● **Data records**:

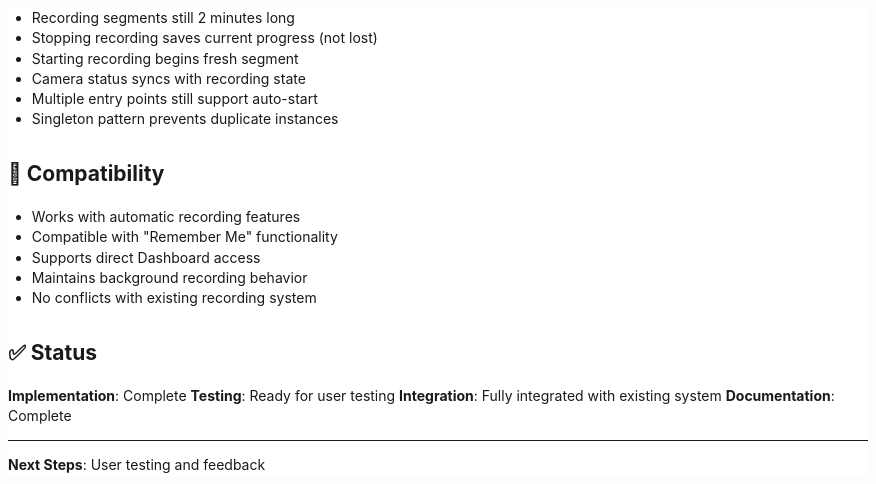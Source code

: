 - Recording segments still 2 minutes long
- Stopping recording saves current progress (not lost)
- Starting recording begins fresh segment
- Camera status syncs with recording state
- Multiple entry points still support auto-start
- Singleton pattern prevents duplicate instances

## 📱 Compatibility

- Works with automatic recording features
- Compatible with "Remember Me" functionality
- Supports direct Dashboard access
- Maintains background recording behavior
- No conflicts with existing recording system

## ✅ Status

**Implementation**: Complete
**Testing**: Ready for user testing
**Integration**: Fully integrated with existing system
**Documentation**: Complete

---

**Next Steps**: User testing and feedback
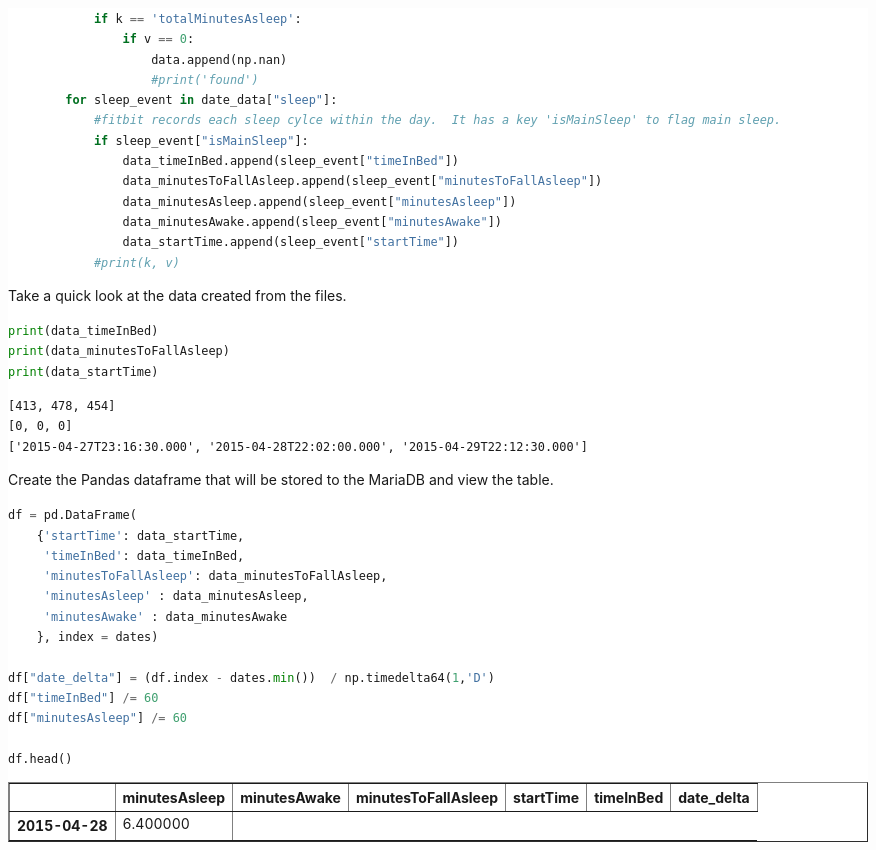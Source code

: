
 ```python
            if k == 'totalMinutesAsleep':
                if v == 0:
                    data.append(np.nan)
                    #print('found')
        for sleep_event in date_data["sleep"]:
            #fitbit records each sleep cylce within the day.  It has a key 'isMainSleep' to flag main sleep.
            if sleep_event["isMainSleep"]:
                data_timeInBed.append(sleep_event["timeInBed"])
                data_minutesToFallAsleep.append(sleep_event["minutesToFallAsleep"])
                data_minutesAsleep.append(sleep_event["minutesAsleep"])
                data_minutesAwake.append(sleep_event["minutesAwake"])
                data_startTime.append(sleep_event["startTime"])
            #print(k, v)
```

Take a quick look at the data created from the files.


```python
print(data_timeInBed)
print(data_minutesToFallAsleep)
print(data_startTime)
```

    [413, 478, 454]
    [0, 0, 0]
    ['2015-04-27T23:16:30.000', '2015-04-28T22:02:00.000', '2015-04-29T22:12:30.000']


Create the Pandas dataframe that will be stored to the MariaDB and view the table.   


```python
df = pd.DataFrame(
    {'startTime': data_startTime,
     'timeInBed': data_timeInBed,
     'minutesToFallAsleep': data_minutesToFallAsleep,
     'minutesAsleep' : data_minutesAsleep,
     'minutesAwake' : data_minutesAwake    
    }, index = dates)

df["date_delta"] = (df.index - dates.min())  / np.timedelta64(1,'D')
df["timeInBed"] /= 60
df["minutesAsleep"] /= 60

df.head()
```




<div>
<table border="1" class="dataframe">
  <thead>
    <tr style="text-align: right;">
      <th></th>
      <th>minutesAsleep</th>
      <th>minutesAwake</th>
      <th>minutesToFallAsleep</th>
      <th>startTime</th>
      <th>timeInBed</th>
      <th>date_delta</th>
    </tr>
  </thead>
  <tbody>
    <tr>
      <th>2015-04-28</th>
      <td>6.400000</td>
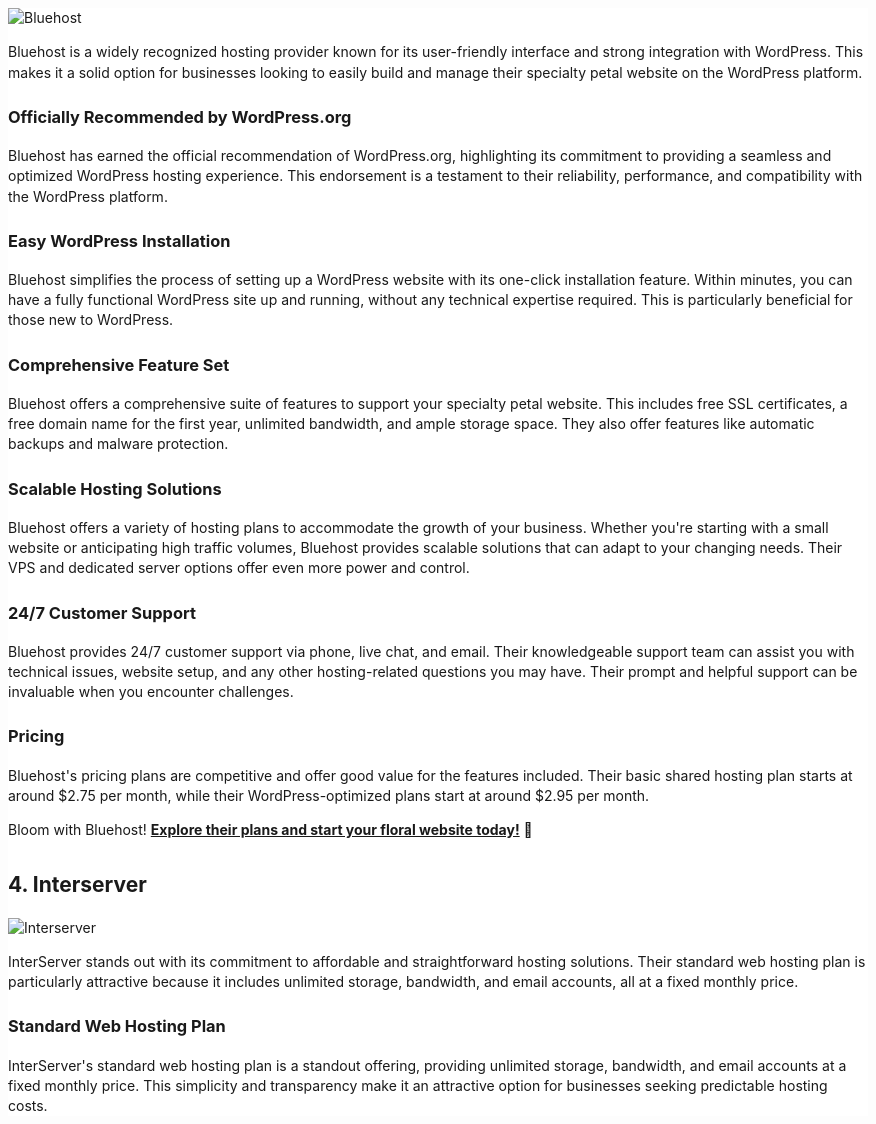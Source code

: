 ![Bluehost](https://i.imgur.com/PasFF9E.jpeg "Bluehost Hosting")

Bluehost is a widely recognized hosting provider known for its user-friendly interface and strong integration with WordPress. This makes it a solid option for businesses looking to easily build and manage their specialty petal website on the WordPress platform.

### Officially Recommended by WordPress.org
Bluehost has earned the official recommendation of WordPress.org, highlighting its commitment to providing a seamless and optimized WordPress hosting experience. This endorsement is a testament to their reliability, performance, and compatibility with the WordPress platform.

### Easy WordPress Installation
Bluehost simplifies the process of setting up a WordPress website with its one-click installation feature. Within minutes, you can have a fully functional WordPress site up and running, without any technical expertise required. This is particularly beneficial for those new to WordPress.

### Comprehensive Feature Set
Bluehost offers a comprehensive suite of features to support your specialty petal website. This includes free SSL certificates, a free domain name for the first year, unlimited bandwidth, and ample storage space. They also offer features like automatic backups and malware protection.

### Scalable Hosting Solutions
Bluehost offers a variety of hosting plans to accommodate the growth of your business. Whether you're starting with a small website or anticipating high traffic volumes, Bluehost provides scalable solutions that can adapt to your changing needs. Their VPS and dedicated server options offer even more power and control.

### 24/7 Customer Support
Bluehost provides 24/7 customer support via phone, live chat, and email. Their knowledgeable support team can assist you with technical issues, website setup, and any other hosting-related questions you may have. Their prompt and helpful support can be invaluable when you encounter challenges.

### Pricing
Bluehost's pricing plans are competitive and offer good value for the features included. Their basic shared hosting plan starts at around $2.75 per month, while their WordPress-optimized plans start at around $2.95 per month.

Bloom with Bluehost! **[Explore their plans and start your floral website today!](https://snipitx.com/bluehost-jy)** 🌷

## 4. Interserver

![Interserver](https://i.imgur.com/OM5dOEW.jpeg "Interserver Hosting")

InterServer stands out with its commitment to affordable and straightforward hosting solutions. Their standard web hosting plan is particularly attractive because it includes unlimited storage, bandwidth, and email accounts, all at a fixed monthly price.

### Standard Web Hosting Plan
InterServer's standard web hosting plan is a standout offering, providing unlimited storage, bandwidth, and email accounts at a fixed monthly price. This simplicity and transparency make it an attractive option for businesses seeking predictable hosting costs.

● **Task to carry out**: Your answer should be all lines from the data that contain "petal".

● **Solution to this problem**:
Bluehost is a widely recognized hosting provider known for its user-friendly interface and strong integration with WordPress. This makes it a solid option for businesses looking to easily build and manage their specialty petal website on the WordPress platform.
Bluehost offers a comprehensive suite of features to support your specialty petal website. This includes free SSL certificates, a free domain name for the first year, unlimited bandwidth, and ample storage space. They also offer features like automatic backups and malware protection.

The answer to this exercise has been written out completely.